Young adults experience many changes in their daily lives that impact their T1D management — they move away from their parent home for the first time and are primarily responsible for their T1D management compared to younger teens and children.

For young adults, a potential severe low may be especially distressing or challenging in these new environments where they are responsible for enlisting others to help in the event of a severe low.

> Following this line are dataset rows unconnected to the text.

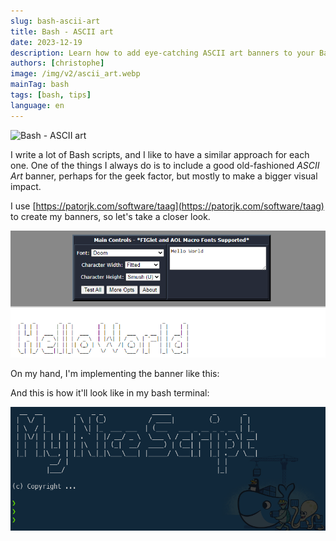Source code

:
 ```yaml
---
slug: bash-ascii-art
title: Bash - ASCII art
date: 2023-12-19
description: Learn how to add eye-catching ASCII art banners to your Bash scripts for a bigger visual impact. Includes the recommended online tool (TAAG) and a full sample code implementation.
authors: [christophe]
image: /img/v2/ascii_art.webp
mainTag: bash
tags: [bash, tips]
language: en
---
```

![Bash - ASCII art](/img/v2/ascii_art.webp)

I write a lot of Bash scripts, and I like to have a similar approach for each one. One of the things I always do is to include a good old-fashioned *ASCII Art* banner, perhaps for the geek factor, but mostly to make a bigger visual impact.

I use [https://patorjk.com/software/taag](https://patorjk.com/software/taag) to create my banners, so let's take a closer look.

![Sample ASCII art](./images/sample.png)

<!-- truncate -->

On my hand, I'm implementing the banner like this:

<Snippet filename="script.sh" source="./files/script.sh" />

And this is how it'll look like in my bash terminal:

![Terminal](./images/terminal.png)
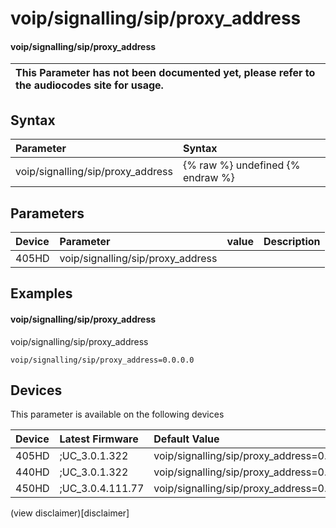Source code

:﻿---
description: voip/signalling/sip/proxy_address
search:
    keywords: ['voip','signalling','sip','proxy_address']
---

# voip/signalling/sip/proxy_address

#### voip/signalling/sip/proxy_address


| This Parameter has not been documented yet, please refer to the audiocodes site for usage.  |
| :--- |

## Syntax
| Parameter | Syntax |
| :--- | :--- |
|voip/signalling/sip/proxy_address | {% raw %} undefined {% endraw %} |

## Parameters
|Device|Parameter|value|Description|
|:---|:---|:---|:---|
| 405HD | voip/signalling/sip/proxy_address |  |  |

## Examples
#### voip/signalling/sip/proxy_address

voip/signalling/sip/proxy_address

```
voip/signalling/sip/proxy_address=0.0.0.0
```

## Devices
This parameter is available on the following devices

| Device | Latest Firmware | Default Value |
|:---|:---|:---|
| 405HD | ;UC_3.0.1.322 | voip/signalling/sip/proxy_address=0.0.0.0 
| 440HD | ;UC_3.0.1.322 | voip/signalling/sip/proxy_address=0.0.0.0 
| 450HD | ;UC_3.0.4.111.77 | voip/signalling/sip/proxy_address=0.0.0.0 

(view disclaimer)[disclaimer]
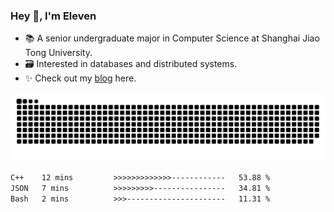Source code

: ### Hey 👋, I'm Eleven

- 📚 A senior undergraduate major in Computer Science at Shanghai Jiao Tong University.
- 🗃️ Interested in databases and distributed systems.
- ✨ Check out my [blog](https://blog.eleven.wiki) here.

![github contribution grid snake animation](https://raw.githubusercontent.com/El-even-11/El-even-11/output/github-contribution-grid-snake.svg)

<!--START_SECTION:waka-->

```txt
C++    12 mins         >>>>>>>>>>>>>------------   53.88 %
JSON   7 mins          >>>>>>>>>----------------   34.81 %
Bash   2 mins          >>>----------------------   11.31 %
```

<!--END_SECTION:waka-->
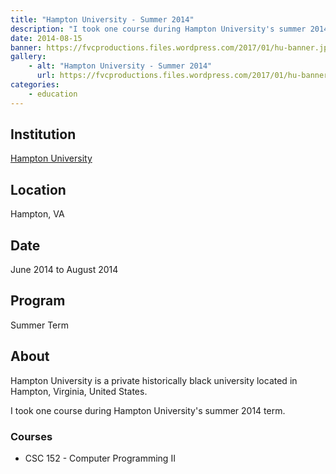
 ```yaml
---
title: "Hampton University - Summer 2014"
description: "I took one course during Hampton University's summer 2014 term."
date: 2014-08-15
banner: https://fvcproductions.files.wordpress.com/2017/01/hu-banner.jpg
gallery:
    - alt: "Hampton University - Summer 2014"
      url: https://fvcproductions.files.wordpress.com/2017/01/hu-banner.jpg
categories:
    - education
---
```


## Institution

<a title="Hampton University" href="https://hamptonu.edu" target="_blank" rel="noopener">Hampton University</a>

## Location

Hampton, VA

## Date

June 2014 to August 2014

## Program

Summer Term

## About

Hampton University is a private historically black university located in Hampton, Virginia, United States.

I took one course during Hampton University's summer 2014 term.

### Courses

* CSC 152 - Computer Programming II
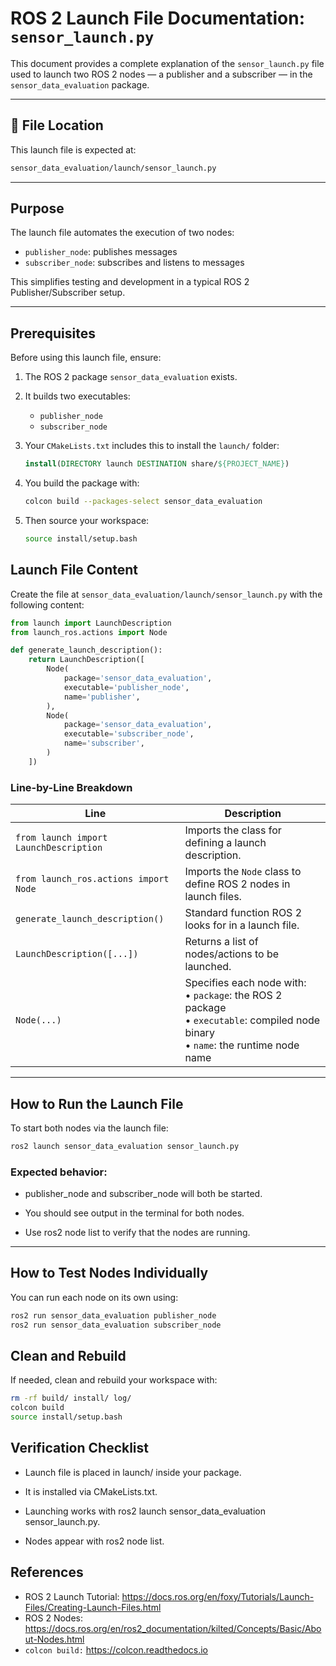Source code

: # ROS 2 Launch File Documentation: `sensor_launch.py`

This document provides a complete explanation of the `sensor_launch.py` file used to launch two ROS 2 nodes — a publisher and a subscriber — in the `sensor_data_evaluation` package.

---

## 📁 File Location

This launch file is expected at:

```Bash
sensor_data_evaluation/launch/sensor_launch.py
```

---

## Purpose

The launch file automates the execution of two nodes:
- `publisher_node`: publishes messages
- `subscriber_node`: subscribes and listens to messages

This simplifies testing and development in a typical ROS 2 Publisher/Subscriber setup.

---

## Prerequisites

Before using this launch file, ensure:

1. The ROS 2 package `sensor_data_evaluation` exists.
   
2. It builds two executables:
   - `publisher_node`
   - `subscriber_node`
  
3. Your `CMakeLists.txt` includes this to install the `launch/` folder:
   ```Cmake
   install(DIRECTORY launch DESTINATION share/${PROJECT_NAME})
   ```

4. You build the package with:
    ```Bash
    colcon build --packages-select sensor_data_evaluation
    ```

5. Then source your workspace:
    ```Bash
    source install/setup.bash
    ```

## Launch File Content

Create the file at `sensor_data_evaluation/launch/sensor_launch.py` with the following content:

```Python
from launch import LaunchDescription
from launch_ros.actions import Node

def generate_launch_description():
    return LaunchDescription([
        Node(
            package='sensor_data_evaluation',
            executable='publisher_node',
            name='publisher',
        ),
        Node(
            package='sensor_data_evaluation',
            executable='subscriber_node',
            name='subscriber',
        )
    ])
```

### Line-by-Line Breakdown

| Line                                   | Description                                                                                                                            |
| -------------------------------------- | -------------------------------------------------------------------------------------------------------------------------------------- |
| `from launch import LaunchDescription` | Imports the class for defining a launch description.                                                                                   |
| `from launch_ros.actions import Node`  | Imports the `Node` class to define ROS 2 nodes in launch files.                                                                        |
| `generate_launch_description()`        | Standard function ROS 2 looks for in a launch file.                                                                                    |
| `LaunchDescription([...])`             | Returns a list of nodes/actions to be launched.                                                                                        |
| `Node(...)`                            | Specifies each node with:<br>• `package`: the ROS 2 package<br>• `executable`: compiled node binary<br>• `name`: the runtime node name |

---

##  How to Run the Launch File

To start both nodes via the launch file:

```Bash
ros2 launch sensor_data_evaluation sensor_launch.py
```

### Expected behavior:

- publisher_node and subscriber_node will both be started.
  
- You should see output in the terminal for both nodes.
 
- Use ros2 node list to verify that the nodes are running.

---

## How to Test Nodes Individually

You can run each node on its own using:

```Bash
ros2 run sensor_data_evaluation publisher_node
ros2 run sensor_data_evaluation subscriber_node
```

## Clean and Rebuild

If needed, clean and rebuild your workspace with:

```Bash
rm -rf build/ install/ log/
colcon build
source install/setup.bash
```

## Verification Checklist

- Launch file is placed in launch/ inside your package. 
  
- It is installed via CMakeLists.txt.
  
- Launching works with ros2 launch sensor_data_evaluation sensor_launch.py.
  
- Nodes appear with ros2 node list.

## References

- ROS 2 Launch Tutorial: <https://docs.ros.org/en/foxy/Tutorials/Launch-Files/Creating-Launch-Files.html>
- ROS 2 Nodes: <https://docs.ros.org/en/ros2_documentation/kilted/Concepts/Basic/About-Nodes.html>
- `colcon build:` <https://colcon.readthedocs.io>

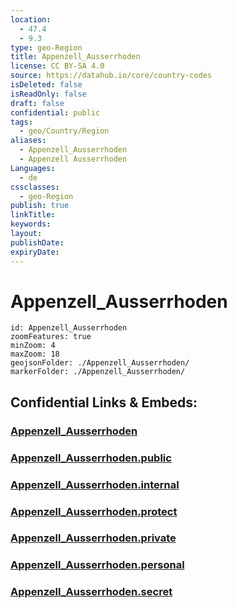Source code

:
 ```yaml
---
location:
  - 47.4
  - 9.3
type: geo-Region
title: Appenzell_Ausserrhoden
license: CC BY-SA 4.0
source: https://datahub.io/core/country-codes
isDeleted: false
isReadOnly: false
draft: false
confidential: public
tags:
  - geo/Country/Region
aliases:
  - Appenzell_Ausserrhoden
  - Appenzell Ausserrhoden
Languages:
  - de
cssclasses:
  - geo-Region
publish: true
linkTitle:
keywords:
layout:
publishDate:
expiryDate:
---
```


# Appenzell_Ausserrhoden

```leaflet
id: Appenzell_Ausserrhoden
zoomFeatures: true 
minZoom: 4 
maxZoom: 18
geojsonFolder: ./Appenzell_Ausserrhoden/
markerFolder: ./Appenzell_Ausserrhoden/
```


## Confidential Links & Embeds: 

### [Appenzell_Ausserrhoden](/_Standards/Earth/Continent/Europe/Europe~Central/Switzerland/Switzerland~Cantons/Appenzell_Ausserrhoden.md) 

### [Appenzell_Ausserrhoden.public](/_public/Earth/Continent/Europe/Europe~Central/Switzerland/Switzerland~Cantons/Appenzell_Ausserrhoden.public.md) 

### [Appenzell_Ausserrhoden.internal](/_internal/Earth/Continent/Europe/Europe~Central/Switzerland/Switzerland~Cantons/Appenzell_Ausserrhoden.internal.md) 

### [Appenzell_Ausserrhoden.protect](/_protect/Earth/Continent/Europe/Europe~Central/Switzerland/Switzerland~Cantons/Appenzell_Ausserrhoden.protect.md) 

### [Appenzell_Ausserrhoden.private](/_private/Earth/Continent/Europe/Europe~Central/Switzerland/Switzerland~Cantons/Appenzell_Ausserrhoden.private.md) 

### [Appenzell_Ausserrhoden.personal](/_personal/Earth/Continent/Europe/Europe~Central/Switzerland/Switzerland~Cantons/Appenzell_Ausserrhoden.personal.md) 

### [Appenzell_Ausserrhoden.secret](/_secret/Earth/Continent/Europe/Europe~Central/Switzerland/Switzerland~Cantons/Appenzell_Ausserrhoden.secret.md)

While caregivers (such as parents) are also distressed by severe lows, there could be important differences between young adult experiences and caregiver experiences.

We recruited and enrolled three groups of participants (364 young adults, 138 caregivers of a young adult, and 315 caregivers of a child/teen) in our study to explore real-world perceptions and experiences in answering three questions:

  1. How do young adults and caregivers think about distress from potential severe lows, and how do they think about the process of enlisting other people to help in the event of a severe low?
  2. Since adding nasal glucagon to their available options to treat a severe low, do young adults and caregivers perceive any changes or impact of how distressed they feel about a potential severe low or how they feel about the process of enlisting others to help?
  3. How prepared and protected do young adults and caregivers feel about severe lows when thinking about nasal glucagon compared to traditional injectable glucagon that needs to be reconstituted from a powder to a liquid?

Summary of Results

In the graphic below, you’ll see an overview of our findings.

There were some differences in how young adults perceived severe lows compared to caregivers. More young adults agreed or strongly agreed that severe lows were distressing. However, young adults also expressed more confidence and greater ease in preparing others to help them with a severe low.

There were also some similarities between young adults and caregivers’ perceptions of severe lows. Most young adults and caregivers reported that since adding nasal glucagon to their treatment options for a severe low, their perceptions of how easy it is to treat a low and their confidence in other people to help improved.

When we compared perceptions of nasal glucagon to their perceptions of traditional glucagon, young adults and caregivers reported higher preparedness, protection, and confidence in nasal glucagon.

Conclusions and Implications: The ‘So What?’ Summary

We knew going into this study that nasal glucagon is an effective treatment for severe lows. How do people think about nasal glucagon in the real world?

We concluded that — in general — nasal glucagon may provide some additional benefits to people with T1D beyond the physical benefit of resolving a medical emergency. Specifically, that nasal glucagon may help to increase confidence in others’ ability to help.

While we need more research to further understand the implications of this finding, it provides some preliminary evidence that perhaps newer formulations of glucagon such as nasal glucagon could help bolster the number of people young adults and caregivers perceive could be ‘people to count on’ during an emergency.

The increased confidence and perceived greater ability of having others around who could help in turn may also decrease some of the distress people with T1D have about potential severe lows. Decreasing some of the distress experienced about severe lows would be a — perhaps small but meaningful — way to improve the lives of people living with and affected by T1D!